Now they wanted to relinquish all the sweet smell of freedom from those who had had it,
For millions of years...
They too were in a prison they had longed to escape,
But all they managed was to defile even the very freedom they sought.
It was not by their own doing,
But by the doing of a dream they thought existed not.
They came calling it by many names.
'Utopia, '
They would query.
To us, it was known by only one name... Afo-rui-ka=0A.

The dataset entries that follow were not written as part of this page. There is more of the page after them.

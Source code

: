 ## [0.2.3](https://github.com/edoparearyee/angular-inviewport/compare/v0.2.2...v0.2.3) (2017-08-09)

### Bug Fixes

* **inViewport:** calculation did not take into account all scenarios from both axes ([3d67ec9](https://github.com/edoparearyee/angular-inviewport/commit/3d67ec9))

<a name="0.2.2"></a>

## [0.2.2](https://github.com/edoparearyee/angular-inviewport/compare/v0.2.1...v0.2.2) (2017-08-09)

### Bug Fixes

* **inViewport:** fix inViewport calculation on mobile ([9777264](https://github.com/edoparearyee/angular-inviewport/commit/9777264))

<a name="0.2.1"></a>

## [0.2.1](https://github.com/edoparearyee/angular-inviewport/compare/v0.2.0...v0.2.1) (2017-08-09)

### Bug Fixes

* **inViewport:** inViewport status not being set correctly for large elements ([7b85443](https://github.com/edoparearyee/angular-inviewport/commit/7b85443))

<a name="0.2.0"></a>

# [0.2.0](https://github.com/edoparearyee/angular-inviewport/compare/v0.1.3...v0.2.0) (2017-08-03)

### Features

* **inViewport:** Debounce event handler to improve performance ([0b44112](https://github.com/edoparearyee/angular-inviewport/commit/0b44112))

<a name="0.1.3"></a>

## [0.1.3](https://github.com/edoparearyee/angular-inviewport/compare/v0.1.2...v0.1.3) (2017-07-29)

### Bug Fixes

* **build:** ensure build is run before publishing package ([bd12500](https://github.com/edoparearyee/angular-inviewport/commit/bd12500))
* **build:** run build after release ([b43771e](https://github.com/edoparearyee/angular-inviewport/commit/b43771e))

'But sire, Utopia is but a myth.'
They would spit upon their kings.
But as it was foretold by those who gave birth to them,
They too will one day rediscover Utopia.
The mother of all lands,
The mother of all that is and is to come...

But I sit here today.
Wondering.
What happened to our Utopia?
Did it crumble along with those unfilthied?
Did it perish with those gunned down as game?
Or has it yet to come...?

If Utopia is no more,
Where would the other side be?

By O.M Hajane (The Dark So'tho Seer)

A Letter To My Ancestors
POET'S NOTES ABOUT THE POEM
I verily fear the future, For its undetermined events remain unknown. But one truth I can digest— The future shines no brighter than the past. For time itself does not change. — O.M. Hajane, signing out.